▶ **Action item**
Which lines of the data include the string "users"? List them all.

Records drawn from a dataset:
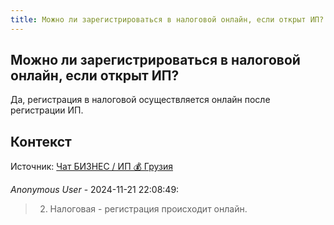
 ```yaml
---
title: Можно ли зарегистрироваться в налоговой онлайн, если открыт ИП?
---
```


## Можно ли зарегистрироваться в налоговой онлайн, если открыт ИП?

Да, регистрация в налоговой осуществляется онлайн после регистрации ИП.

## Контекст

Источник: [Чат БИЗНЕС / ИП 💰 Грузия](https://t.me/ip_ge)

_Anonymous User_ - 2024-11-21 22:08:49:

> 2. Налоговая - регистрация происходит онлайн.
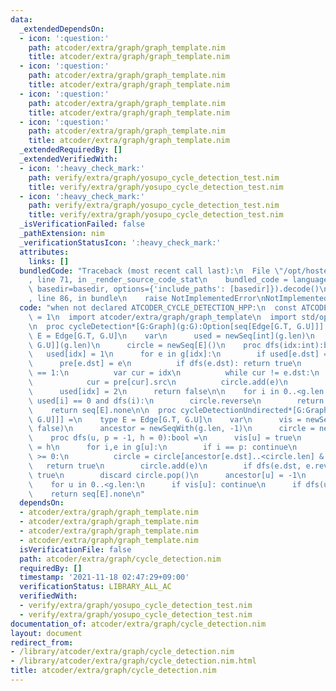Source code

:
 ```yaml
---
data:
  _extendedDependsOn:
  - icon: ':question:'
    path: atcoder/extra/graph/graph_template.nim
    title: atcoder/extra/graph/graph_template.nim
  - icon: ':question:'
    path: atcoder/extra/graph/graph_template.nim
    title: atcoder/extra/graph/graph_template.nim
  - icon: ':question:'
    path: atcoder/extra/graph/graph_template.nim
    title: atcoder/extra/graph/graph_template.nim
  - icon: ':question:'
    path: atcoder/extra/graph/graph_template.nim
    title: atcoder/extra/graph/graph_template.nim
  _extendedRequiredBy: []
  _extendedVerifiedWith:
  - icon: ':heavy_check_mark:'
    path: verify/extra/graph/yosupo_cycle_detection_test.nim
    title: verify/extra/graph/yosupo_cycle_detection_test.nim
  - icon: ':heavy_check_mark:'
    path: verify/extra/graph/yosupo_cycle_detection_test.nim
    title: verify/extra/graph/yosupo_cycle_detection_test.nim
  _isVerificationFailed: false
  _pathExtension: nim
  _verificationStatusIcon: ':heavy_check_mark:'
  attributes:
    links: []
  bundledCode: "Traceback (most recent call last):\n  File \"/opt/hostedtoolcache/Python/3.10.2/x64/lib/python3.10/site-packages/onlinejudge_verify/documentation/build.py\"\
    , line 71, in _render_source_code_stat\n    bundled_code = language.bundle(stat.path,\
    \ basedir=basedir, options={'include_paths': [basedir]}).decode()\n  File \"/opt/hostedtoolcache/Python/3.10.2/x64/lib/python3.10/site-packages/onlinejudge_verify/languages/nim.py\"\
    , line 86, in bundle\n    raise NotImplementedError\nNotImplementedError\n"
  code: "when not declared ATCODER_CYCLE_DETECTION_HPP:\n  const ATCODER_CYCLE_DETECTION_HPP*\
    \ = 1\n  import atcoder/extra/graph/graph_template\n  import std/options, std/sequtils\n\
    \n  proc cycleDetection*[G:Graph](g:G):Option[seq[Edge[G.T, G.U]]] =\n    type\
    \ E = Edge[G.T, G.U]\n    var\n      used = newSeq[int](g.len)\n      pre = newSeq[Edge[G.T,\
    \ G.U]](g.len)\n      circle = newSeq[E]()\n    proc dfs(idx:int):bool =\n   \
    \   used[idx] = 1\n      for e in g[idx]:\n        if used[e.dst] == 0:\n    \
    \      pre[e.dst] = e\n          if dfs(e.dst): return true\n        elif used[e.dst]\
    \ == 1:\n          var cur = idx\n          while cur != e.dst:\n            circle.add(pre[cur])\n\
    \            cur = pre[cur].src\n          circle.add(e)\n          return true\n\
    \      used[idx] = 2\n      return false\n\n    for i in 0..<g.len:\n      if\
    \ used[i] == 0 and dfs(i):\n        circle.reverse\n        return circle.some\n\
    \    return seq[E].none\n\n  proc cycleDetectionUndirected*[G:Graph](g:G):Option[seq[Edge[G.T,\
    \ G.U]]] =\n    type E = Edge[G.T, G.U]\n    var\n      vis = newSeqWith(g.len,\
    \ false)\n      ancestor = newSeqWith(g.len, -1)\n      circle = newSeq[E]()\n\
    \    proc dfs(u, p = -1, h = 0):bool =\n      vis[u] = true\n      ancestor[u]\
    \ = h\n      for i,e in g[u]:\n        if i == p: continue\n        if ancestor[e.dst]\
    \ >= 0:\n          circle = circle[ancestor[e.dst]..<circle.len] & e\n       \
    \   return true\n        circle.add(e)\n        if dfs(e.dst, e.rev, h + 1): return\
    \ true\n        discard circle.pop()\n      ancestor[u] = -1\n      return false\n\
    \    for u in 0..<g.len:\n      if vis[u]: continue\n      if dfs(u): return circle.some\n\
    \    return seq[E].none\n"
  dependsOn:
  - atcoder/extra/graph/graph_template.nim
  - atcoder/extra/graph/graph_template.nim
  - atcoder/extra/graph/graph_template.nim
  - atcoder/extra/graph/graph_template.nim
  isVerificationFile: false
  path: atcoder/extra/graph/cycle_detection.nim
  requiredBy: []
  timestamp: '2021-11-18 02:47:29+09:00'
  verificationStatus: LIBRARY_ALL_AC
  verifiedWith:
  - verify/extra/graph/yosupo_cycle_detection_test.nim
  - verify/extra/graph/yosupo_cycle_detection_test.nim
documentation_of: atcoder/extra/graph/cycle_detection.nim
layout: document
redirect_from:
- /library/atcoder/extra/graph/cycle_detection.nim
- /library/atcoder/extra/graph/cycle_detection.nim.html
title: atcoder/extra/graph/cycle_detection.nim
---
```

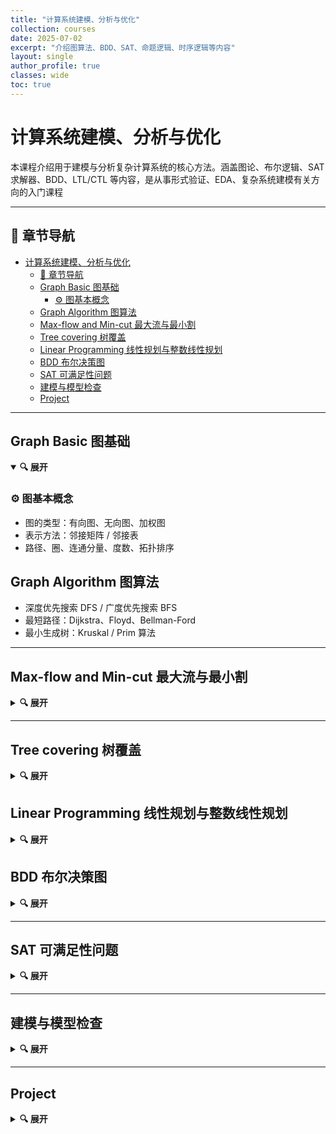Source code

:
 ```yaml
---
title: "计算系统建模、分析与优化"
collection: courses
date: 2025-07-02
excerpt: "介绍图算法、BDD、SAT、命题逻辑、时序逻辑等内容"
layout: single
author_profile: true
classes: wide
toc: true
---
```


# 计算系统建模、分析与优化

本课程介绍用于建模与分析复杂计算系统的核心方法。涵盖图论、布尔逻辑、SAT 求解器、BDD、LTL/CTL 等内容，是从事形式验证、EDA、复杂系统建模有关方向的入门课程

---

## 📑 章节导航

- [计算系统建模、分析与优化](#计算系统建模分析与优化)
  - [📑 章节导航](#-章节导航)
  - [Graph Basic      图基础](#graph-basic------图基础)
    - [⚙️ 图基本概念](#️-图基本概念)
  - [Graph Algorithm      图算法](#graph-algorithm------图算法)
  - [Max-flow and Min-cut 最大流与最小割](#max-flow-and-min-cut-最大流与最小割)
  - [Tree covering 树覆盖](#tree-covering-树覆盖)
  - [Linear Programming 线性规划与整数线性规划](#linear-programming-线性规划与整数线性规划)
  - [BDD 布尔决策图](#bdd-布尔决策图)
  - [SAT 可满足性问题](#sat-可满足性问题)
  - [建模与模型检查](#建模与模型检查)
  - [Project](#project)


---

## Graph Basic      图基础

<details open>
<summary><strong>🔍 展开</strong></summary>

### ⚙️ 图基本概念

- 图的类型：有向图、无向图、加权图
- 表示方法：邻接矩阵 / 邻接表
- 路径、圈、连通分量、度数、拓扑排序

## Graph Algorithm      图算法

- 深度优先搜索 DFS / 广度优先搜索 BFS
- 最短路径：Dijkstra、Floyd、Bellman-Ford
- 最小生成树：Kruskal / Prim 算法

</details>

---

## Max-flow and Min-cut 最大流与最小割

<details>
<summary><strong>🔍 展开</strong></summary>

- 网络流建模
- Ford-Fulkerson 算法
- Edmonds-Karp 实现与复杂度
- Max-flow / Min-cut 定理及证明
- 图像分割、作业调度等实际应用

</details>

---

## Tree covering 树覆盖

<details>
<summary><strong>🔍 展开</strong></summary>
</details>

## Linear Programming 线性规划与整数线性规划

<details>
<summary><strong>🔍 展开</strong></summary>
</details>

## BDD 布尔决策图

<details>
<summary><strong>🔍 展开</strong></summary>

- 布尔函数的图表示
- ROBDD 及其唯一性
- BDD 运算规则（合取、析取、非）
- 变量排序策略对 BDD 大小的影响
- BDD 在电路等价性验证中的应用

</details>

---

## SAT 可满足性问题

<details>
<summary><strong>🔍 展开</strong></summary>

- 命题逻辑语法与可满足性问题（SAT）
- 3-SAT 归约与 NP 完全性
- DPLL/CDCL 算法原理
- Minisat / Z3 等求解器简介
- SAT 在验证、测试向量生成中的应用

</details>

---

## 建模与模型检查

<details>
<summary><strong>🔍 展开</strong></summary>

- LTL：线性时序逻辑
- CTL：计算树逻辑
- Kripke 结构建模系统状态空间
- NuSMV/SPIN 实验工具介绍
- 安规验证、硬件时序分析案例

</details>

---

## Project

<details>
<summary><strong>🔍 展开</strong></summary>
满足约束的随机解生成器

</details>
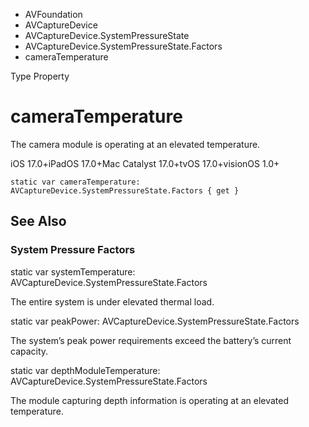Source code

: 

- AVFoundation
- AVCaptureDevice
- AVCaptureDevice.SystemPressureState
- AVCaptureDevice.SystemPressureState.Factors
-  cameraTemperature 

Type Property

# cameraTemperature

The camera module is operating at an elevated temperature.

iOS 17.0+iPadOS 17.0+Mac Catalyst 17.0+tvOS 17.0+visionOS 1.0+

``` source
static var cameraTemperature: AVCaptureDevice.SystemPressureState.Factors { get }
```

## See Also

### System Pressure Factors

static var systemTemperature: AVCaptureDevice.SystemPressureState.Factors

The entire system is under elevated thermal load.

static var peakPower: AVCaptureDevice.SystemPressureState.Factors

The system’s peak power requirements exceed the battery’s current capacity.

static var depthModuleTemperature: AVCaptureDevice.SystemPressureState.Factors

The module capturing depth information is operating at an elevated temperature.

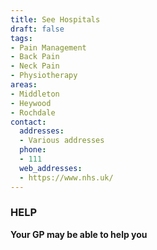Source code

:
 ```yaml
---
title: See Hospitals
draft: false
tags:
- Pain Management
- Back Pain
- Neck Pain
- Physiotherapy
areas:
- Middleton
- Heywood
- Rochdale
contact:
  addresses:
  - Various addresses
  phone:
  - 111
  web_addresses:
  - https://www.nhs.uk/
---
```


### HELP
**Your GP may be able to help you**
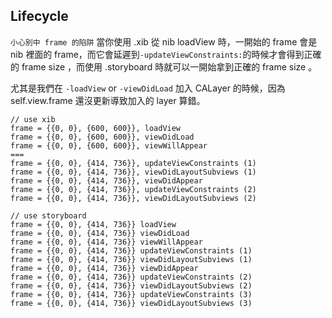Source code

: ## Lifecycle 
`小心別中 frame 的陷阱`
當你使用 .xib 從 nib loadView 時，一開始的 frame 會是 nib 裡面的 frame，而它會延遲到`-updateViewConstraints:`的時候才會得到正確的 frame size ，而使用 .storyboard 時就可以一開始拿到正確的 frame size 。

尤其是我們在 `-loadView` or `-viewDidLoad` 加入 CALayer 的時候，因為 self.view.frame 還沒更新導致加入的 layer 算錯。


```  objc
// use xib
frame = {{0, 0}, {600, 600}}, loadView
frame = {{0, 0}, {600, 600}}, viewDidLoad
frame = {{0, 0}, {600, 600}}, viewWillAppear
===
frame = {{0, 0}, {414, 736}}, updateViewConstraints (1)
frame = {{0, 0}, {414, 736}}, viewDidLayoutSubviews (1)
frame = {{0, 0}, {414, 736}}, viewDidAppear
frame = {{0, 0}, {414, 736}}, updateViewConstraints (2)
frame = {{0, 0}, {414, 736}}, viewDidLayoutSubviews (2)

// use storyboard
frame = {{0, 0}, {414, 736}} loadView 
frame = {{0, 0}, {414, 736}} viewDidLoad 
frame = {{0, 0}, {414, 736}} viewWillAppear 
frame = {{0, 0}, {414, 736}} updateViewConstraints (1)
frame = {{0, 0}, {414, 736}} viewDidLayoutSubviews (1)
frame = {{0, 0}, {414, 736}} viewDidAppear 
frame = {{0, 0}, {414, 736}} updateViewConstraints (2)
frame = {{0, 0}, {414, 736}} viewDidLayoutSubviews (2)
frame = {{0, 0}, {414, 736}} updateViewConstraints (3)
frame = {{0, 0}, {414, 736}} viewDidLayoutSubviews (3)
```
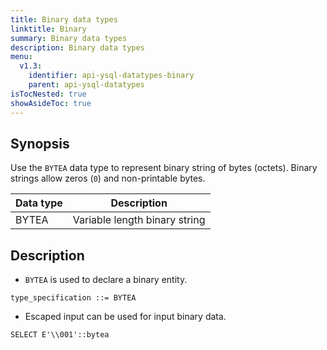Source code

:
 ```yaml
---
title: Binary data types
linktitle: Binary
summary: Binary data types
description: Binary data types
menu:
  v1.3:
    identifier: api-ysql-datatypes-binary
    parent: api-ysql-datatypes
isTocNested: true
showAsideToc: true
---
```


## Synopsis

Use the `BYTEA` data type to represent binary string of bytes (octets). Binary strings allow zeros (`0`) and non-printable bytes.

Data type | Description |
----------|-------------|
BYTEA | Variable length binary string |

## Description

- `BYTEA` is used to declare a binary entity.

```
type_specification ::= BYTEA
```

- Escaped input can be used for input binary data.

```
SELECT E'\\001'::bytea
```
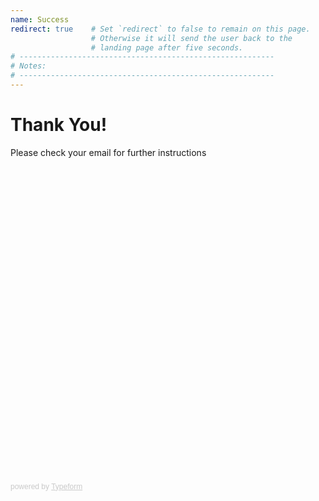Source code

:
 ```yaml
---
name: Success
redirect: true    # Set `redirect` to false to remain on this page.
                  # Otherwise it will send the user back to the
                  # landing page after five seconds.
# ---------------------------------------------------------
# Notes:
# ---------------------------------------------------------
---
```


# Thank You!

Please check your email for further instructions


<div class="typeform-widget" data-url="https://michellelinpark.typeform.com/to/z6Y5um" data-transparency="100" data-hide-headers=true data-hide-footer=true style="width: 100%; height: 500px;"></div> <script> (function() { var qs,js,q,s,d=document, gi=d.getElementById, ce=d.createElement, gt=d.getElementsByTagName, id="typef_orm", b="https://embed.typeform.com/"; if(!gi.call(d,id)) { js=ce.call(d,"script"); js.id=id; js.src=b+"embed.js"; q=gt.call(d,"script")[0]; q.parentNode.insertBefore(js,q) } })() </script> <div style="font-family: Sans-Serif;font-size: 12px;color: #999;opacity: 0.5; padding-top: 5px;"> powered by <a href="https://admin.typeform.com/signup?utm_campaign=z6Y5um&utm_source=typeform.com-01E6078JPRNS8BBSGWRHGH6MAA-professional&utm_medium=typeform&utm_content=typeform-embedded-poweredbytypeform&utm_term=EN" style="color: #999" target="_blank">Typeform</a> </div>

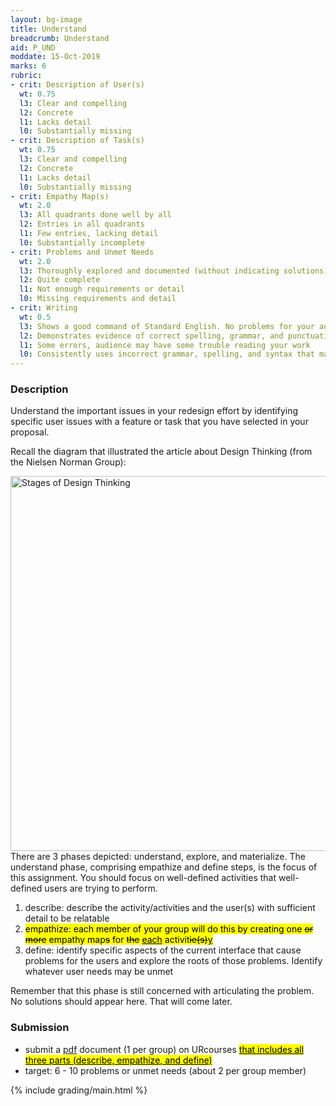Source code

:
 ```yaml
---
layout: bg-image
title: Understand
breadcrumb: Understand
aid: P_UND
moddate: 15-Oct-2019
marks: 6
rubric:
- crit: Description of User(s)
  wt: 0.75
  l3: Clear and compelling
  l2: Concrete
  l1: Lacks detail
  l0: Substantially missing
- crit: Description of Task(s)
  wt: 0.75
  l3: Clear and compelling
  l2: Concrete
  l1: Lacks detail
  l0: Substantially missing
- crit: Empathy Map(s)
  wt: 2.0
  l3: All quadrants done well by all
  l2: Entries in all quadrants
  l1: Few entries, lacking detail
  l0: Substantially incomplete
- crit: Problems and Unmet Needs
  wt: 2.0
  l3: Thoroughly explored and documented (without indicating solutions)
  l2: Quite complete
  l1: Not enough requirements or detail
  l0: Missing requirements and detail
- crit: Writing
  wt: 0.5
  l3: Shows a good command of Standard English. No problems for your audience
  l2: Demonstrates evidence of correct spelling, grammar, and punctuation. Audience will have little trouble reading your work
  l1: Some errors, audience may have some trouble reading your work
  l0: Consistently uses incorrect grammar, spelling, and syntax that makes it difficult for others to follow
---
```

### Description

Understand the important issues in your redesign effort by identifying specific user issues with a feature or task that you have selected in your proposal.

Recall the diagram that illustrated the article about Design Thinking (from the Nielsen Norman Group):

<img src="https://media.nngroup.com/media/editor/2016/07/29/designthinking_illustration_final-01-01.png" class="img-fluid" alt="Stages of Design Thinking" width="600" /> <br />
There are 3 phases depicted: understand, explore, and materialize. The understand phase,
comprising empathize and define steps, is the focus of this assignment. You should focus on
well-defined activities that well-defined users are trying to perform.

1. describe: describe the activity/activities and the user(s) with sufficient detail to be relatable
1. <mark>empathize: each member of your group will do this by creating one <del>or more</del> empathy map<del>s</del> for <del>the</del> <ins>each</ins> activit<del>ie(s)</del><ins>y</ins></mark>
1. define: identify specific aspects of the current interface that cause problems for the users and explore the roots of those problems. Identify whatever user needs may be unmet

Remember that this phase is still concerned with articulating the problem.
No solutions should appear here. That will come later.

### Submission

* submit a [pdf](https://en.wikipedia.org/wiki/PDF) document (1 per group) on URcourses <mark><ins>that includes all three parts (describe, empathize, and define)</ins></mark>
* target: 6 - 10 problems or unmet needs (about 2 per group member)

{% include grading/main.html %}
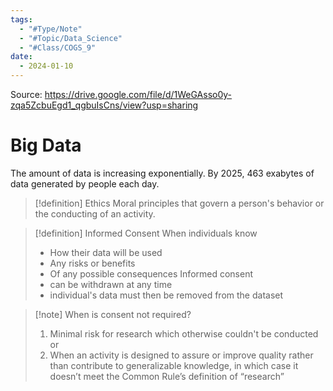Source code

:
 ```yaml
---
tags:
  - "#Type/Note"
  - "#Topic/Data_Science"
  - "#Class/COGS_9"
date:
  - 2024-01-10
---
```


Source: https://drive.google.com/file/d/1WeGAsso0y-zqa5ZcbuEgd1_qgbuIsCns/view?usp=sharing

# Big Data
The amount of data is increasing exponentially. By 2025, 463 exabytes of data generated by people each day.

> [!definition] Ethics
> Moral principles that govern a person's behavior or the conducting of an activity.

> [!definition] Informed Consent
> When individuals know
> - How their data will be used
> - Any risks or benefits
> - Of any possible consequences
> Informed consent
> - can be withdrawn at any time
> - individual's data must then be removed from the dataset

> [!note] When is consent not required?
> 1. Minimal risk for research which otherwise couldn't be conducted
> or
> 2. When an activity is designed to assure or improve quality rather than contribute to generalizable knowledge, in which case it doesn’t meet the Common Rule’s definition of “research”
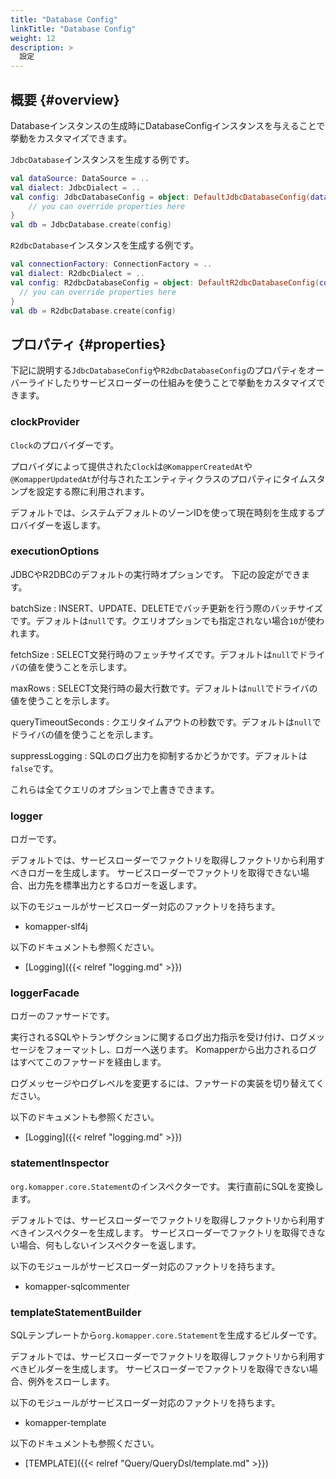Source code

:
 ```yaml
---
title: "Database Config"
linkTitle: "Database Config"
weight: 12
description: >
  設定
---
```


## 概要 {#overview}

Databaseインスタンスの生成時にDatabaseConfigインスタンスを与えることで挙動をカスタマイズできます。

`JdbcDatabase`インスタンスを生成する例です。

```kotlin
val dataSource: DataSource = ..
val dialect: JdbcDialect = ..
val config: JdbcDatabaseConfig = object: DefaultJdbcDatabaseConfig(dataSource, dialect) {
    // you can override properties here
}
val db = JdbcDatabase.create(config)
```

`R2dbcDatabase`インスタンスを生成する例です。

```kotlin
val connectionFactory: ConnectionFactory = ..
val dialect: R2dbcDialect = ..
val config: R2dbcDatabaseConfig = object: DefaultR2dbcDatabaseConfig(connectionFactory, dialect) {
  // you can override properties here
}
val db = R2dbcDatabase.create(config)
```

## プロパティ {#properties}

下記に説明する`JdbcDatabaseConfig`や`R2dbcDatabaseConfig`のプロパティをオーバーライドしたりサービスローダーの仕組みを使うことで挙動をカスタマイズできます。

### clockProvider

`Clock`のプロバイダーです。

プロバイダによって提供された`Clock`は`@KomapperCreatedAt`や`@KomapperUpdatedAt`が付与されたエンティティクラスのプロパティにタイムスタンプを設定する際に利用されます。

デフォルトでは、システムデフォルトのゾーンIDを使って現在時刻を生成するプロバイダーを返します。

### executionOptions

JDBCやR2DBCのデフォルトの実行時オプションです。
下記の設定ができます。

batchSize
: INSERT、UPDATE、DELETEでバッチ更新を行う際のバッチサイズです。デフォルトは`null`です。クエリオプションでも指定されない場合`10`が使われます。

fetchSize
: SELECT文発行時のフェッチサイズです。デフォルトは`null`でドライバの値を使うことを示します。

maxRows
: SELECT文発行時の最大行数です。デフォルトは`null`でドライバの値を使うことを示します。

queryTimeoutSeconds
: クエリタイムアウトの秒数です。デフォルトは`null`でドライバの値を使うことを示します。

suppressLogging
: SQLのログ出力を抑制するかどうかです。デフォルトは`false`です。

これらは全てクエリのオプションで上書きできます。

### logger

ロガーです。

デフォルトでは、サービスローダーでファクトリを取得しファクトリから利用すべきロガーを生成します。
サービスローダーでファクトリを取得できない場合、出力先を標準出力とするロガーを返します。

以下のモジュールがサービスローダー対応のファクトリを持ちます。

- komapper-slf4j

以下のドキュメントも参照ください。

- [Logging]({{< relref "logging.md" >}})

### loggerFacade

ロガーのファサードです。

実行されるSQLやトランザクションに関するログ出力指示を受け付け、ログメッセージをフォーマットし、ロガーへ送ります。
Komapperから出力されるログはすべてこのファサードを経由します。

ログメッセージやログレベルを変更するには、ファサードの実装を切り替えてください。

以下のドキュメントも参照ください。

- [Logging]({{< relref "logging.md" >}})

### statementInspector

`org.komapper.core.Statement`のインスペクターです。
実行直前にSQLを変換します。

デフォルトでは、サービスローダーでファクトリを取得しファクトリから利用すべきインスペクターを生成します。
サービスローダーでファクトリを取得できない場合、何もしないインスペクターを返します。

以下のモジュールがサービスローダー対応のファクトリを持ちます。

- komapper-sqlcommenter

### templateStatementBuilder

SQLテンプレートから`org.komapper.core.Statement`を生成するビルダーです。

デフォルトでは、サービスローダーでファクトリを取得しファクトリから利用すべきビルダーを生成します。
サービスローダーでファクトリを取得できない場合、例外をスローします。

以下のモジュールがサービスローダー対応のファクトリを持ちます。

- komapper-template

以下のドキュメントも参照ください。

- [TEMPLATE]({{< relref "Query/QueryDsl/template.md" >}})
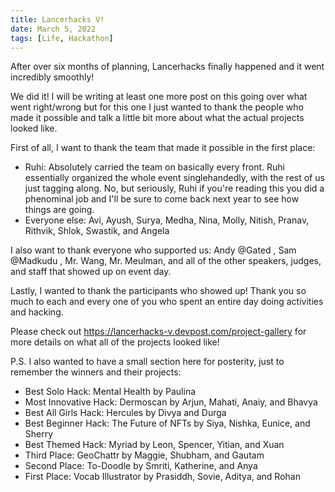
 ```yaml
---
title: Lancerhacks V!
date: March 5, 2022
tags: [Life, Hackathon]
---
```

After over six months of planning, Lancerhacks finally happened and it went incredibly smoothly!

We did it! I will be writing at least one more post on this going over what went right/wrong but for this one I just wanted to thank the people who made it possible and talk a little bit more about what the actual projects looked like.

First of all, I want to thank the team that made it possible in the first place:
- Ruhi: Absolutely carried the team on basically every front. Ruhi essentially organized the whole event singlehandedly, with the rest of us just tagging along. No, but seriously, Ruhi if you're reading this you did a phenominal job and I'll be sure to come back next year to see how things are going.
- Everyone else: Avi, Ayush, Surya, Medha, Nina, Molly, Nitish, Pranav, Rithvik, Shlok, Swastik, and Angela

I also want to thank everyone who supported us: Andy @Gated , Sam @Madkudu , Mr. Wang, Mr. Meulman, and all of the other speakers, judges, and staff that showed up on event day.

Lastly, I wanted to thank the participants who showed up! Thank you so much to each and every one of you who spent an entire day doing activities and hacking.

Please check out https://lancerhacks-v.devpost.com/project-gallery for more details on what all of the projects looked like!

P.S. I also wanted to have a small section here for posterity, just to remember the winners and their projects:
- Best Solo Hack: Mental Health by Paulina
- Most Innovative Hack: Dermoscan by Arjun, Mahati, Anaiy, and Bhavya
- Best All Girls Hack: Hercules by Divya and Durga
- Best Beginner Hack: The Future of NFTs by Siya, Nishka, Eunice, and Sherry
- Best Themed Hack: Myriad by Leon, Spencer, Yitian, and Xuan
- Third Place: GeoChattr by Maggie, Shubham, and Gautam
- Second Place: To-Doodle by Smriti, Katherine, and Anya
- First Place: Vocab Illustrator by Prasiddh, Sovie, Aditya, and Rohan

▶ **Completed task**
well-defined activities that well-defined users are trying to perform.
1. define: identify specific aspects of the current interface that cause problems for the users and explore the roots of those problems. Identify whatever user needs may be unmet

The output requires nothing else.